The city’s electricity was restored later in the day, and “two truckloads of rice” were supplied, according to the witness.
Images of protests in Santiago de Cuba, a city of 510,000 people in the island’s east, were widely shared on social media. There were also photographs of protesters in another major city, Bayamo.
Cuba has been experiencing a series of blackouts since the beginning of March as a result of maintenance work on the island’s largest thermoelectric plant, the Antonio Guiteras.
However, this weekend, the problem was exacerbated by a lack of fuel required to create energy.
Some locations, including Santiago de Cuba, lost electricity for up to 14 hours each day as a result of the outages.
“Several people have expressed their dissatisfaction with the electricity situation and food distribution,” Cuban President Miguel Diaz-Canel stated on X, warning that “enemies of the Revolution” planned to take advantage of the situation.
There is a group of “terrorists based in the United States, whom we have denounced on several occasions, who are encouraging actions that go against the internal order of the country,” he said in a statement.
The US embassy in Havana said on X that it was aware of reports of “peaceful protests” in Santiago, Bayamo, and other parts of Cuba.
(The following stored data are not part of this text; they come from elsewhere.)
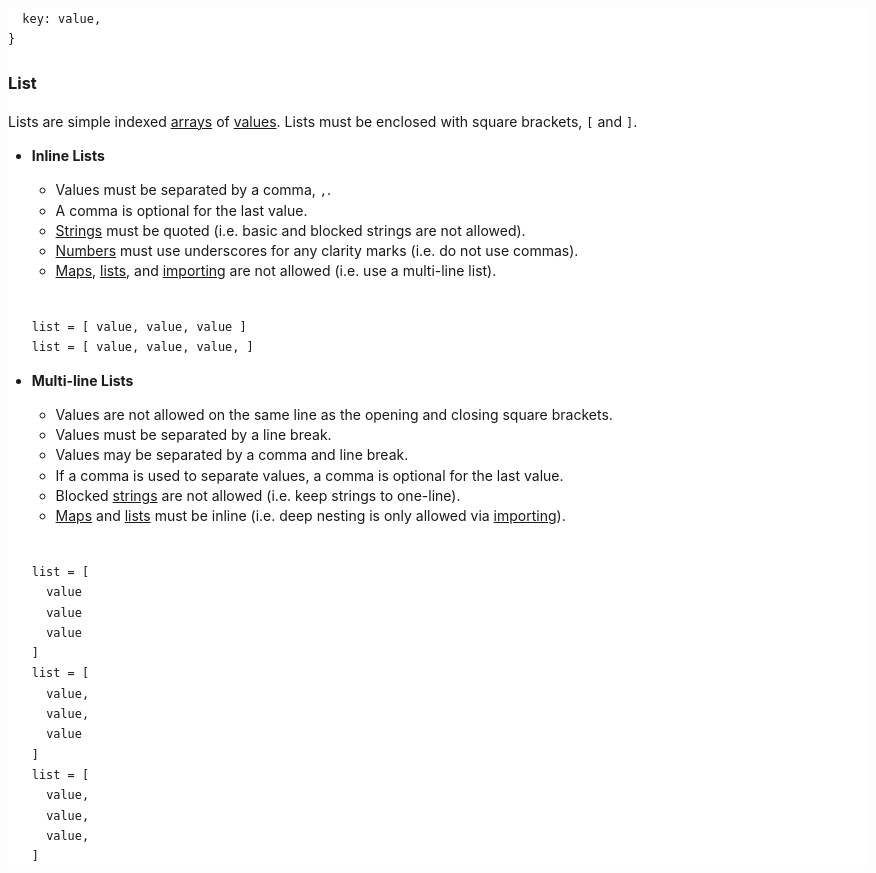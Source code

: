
   ```
    key: value,
  }
  ```

### List
Lists are simple indexed [arrays](https://en.wikipedia.org/wiki/Array_data_type) of [values](#values).
Lists must be enclosed with square brackets, ```[``` and ```]```.
- **Inline Lists**<br>
  - Values must be separated by a comma, ```,```.
  - A comma is optional for the last value.
  - [Strings](#string) must be quoted (i.e. basic and blocked strings are not
    allowed).
  - [Numbers](#number) must use underscores for any clarity marks (i.e. do not
    use commas).
  - [Maps](#map), [lists](#list), and [importing](#import) are not allowed
    (i.e. use a multi-line list).
  <br><br>

  ```
  list = [ value, value, value ]
  list = [ value, value, value, ]
  ```

- **Multi-line Lists**<br>
  - Values are not allowed on the same line as the opening and closing square
    brackets.
  - Values must be separated by a line break.
  - Values may be separated by a comma and line break.
  - If a comma is used to separate values, a comma is optional for the last
    value.
  - Blocked [strings](#string) are not allowed (i.e. keep strings to
    one-line).
  - [Maps](#map) and [lists](#list) must be inline (i.e. deep nesting is only
    allowed via [importing](#import)).
  <br><br>

  ```
  list = [
    value
    value
    value
  ]
  list = [
    value,
    value,
    value
  ]
  list = [
    value,
    value,
    value,
  ]
  ```
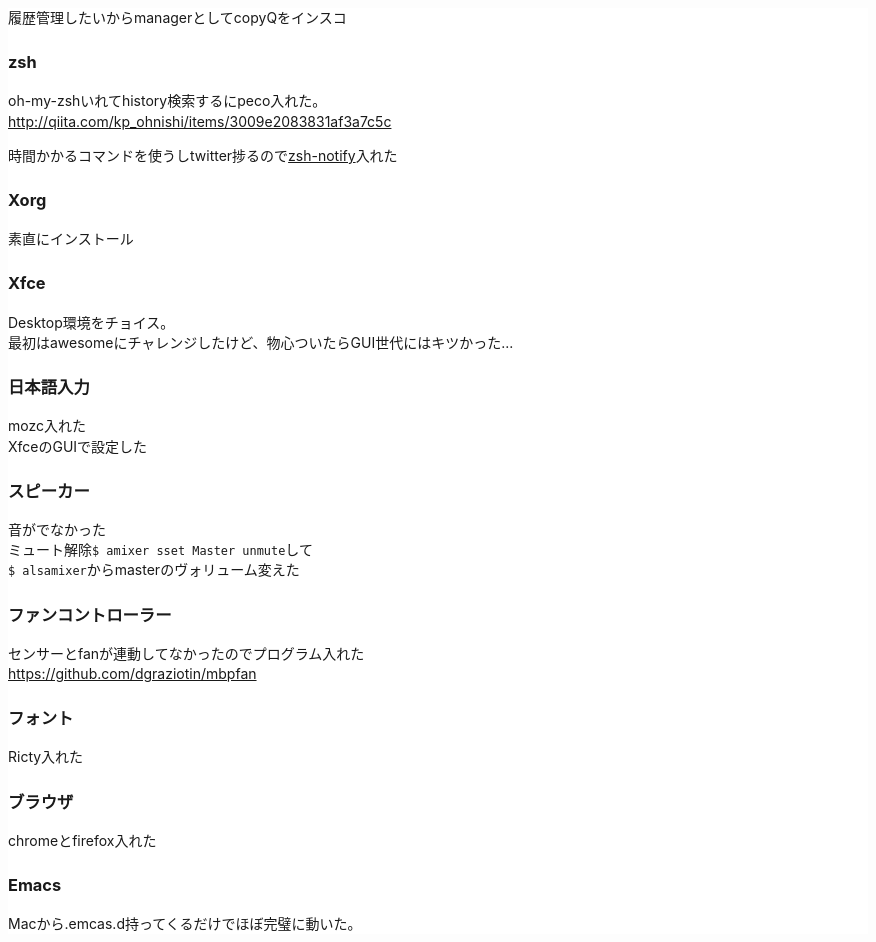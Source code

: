 <p>履歴管理したいからmanagerとしてcopyQをインスコ</p>

<h3>
<span id="zsh" class="fragment"></span><a href="#zsh"><i class="fa fa-link"></i></a>zsh</h3>

<p>oh-my-zshいれてhistory検索するにpeco入れた。<br>
<a href="http://qiita.com/kp_ohnishi/items/3009e2083831af3a7c5c" class="autolink" id="reference-1372494fb7b85fbb7d9f">http://qiita.com/kp_ohnishi/items/3009e2083831af3a7c5c</a></p>

<p>時間かかるコマンドを使うしtwitter捗るので<a href="https://github.com/marzocchi/zsh-notify" rel="nofollow noopener" target="_blank">zsh-notify</a>入れた</p>

<h3>
<span id="xorg" class="fragment"></span><a href="#xorg"><i class="fa fa-link"></i></a>Xorg</h3>

<p>素直にインストール</p>

<h3>
<span id="xfce" class="fragment"></span><a href="#xfce"><i class="fa fa-link"></i></a>Xfce</h3>

<p>Desktop環境をチョイス。<br>
最初はawesomeにチャレンジしたけど、物心ついたらGUI世代にはキツかった...</p>

<h3>
<span id="日本語入力" class="fragment"></span><a href="#%E6%97%A5%E6%9C%AC%E8%AA%9E%E5%85%A5%E5%8A%9B"><i class="fa fa-link"></i></a>日本語入力</h3>

<p>mozc入れた<br>
XfceのGUIで設定した</p>

<h3>
<span id="スピーカー" class="fragment"></span><a href="#%E3%82%B9%E3%83%94%E3%83%BC%E3%82%AB%E3%83%BC"><i class="fa fa-link"></i></a>スピーカー</h3>

<p>音がでなかった<br>
ミュート解除<code>$ amixer sset Master unmute</code>して<br>
<code>$ alsamixer</code>からmasterのヴォリューム変えた</p>

<h3>
<span id="ファンコントローラー" class="fragment"></span><a href="#%E3%83%95%E3%82%A1%E3%83%B3%E3%82%B3%E3%83%B3%E3%83%88%E3%83%AD%E3%83%BC%E3%83%A9%E3%83%BC"><i class="fa fa-link"></i></a>ファンコントローラー</h3>

<p>センサーとfanが連動してなかったのでプログラム入れた<br>
<a href="https://github.com/dgraziotin/mbpfan" class="autolink" rel="nofollow noopener" target="_blank">https://github.com/dgraziotin/mbpfan</a></p>

<h3>
<span id="フォント" class="fragment"></span><a href="#%E3%83%95%E3%82%A9%E3%83%B3%E3%83%88"><i class="fa fa-link"></i></a>フォント</h3>

<p>Ricty入れた</p>

<h3>
<span id="ブラウザ" class="fragment"></span><a href="#%E3%83%96%E3%83%A9%E3%82%A6%E3%82%B6"><i class="fa fa-link"></i></a>ブラウザ</h3>

<p>chromeとfirefox入れた</p>

<h3>
<span id="emacs" class="fragment"></span><a href="#emacs"><i class="fa fa-link"></i></a>Emacs</h3>

<p>Macから.emcas.d持ってくるだけでほぼ完璧に動いた。</p>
It called on the Cuban government to “respect the human rights of the protestors and address the legitimate needs of the Cuban people.”
Cuban Foreign Minister Bruno Rodriguez responded on X, warning Washington not to “interfere in the country’s internal affairs”.
Cuba’s power comes from eight ancient thermoelectric power plants, generators, and eight floating electrical plants leased from Turkey, all of which were affected by the fuel crisis.
The cash-strapped island government raised fuel prices by more than 400 percent earlier this month as part of an economic recovery strategy.
The nation of 11 million is undergoing its biggest economic crisis since the collapse of the Soviet bloc in the 1990s, owing to the coronavirus outbreak, recent US sanctions tightening, and fundamental flaws in the economy.
Official predictions indicate that the Cuban economy will contract by 2% in 2023, with inflation reaching 30%. Independent experts believe this is an underestimation.
There are persistent shortages of fuel and other necessities, and the government subsidizes nearly all of Cubans’ purchases.